Aim of the task >>
Your answer is a copy of every line in the records where "validation" appears.

Source texts of formatted documents:
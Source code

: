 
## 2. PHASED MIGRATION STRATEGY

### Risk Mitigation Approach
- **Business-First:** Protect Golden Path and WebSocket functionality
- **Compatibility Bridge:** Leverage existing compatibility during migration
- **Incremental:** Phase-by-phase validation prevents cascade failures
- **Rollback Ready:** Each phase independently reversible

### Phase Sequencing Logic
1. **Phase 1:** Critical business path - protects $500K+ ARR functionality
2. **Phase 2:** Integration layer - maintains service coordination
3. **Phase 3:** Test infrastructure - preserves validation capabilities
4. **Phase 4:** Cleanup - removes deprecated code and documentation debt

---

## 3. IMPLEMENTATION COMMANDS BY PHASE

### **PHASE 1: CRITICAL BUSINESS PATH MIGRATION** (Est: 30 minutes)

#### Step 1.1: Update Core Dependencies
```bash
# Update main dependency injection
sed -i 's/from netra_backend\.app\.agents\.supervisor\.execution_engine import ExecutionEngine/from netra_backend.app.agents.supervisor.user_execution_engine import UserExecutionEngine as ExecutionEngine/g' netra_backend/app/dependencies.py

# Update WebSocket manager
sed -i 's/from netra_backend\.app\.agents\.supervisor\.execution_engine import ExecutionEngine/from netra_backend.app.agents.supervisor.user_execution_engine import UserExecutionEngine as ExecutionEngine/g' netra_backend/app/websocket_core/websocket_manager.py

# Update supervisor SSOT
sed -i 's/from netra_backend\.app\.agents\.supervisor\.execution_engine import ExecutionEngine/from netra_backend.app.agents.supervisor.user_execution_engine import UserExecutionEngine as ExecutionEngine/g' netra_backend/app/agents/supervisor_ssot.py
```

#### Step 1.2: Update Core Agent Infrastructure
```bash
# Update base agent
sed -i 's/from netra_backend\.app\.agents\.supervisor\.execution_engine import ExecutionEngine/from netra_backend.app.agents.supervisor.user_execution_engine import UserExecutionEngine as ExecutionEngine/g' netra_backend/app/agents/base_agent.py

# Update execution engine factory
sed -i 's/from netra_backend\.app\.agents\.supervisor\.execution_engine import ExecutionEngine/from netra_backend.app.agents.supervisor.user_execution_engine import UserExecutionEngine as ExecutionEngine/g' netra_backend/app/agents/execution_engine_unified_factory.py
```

...

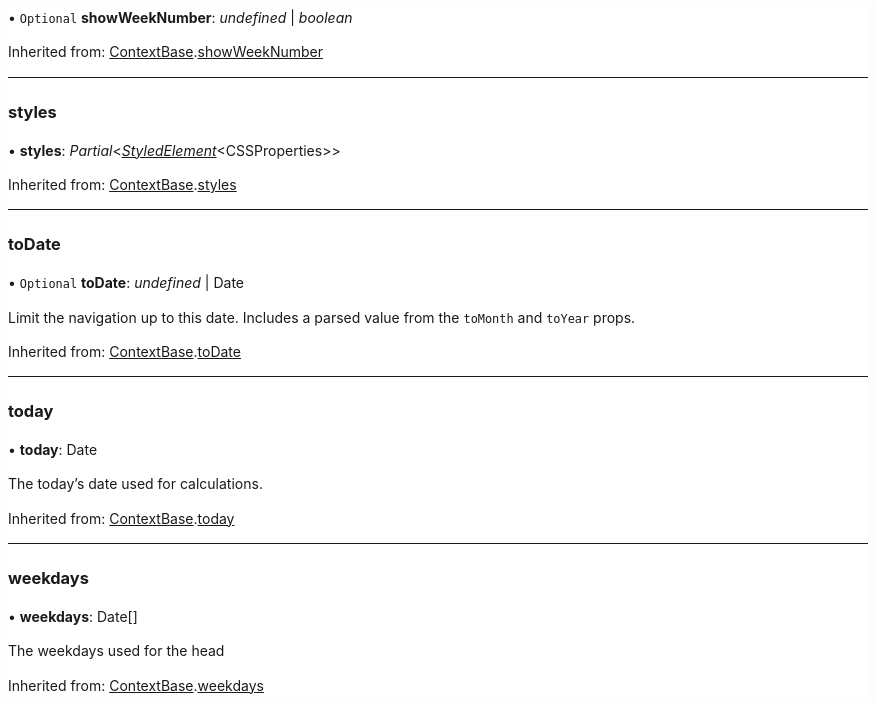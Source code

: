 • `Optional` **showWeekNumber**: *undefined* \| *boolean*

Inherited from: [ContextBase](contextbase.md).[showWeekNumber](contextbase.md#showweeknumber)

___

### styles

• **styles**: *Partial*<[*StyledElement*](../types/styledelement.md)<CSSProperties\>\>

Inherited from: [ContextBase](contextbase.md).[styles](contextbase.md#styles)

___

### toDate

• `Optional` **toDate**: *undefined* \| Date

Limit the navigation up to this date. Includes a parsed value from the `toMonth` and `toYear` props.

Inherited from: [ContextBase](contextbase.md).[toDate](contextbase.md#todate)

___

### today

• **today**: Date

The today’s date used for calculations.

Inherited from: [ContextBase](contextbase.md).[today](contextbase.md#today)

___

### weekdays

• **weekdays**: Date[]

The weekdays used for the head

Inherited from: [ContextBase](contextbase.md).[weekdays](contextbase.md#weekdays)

Expected answer >>
- **Incremental:** Phase-by-phase validation prevents cascade failures
3. **Phase 3:** Test infrastructure - preserves validation capabilities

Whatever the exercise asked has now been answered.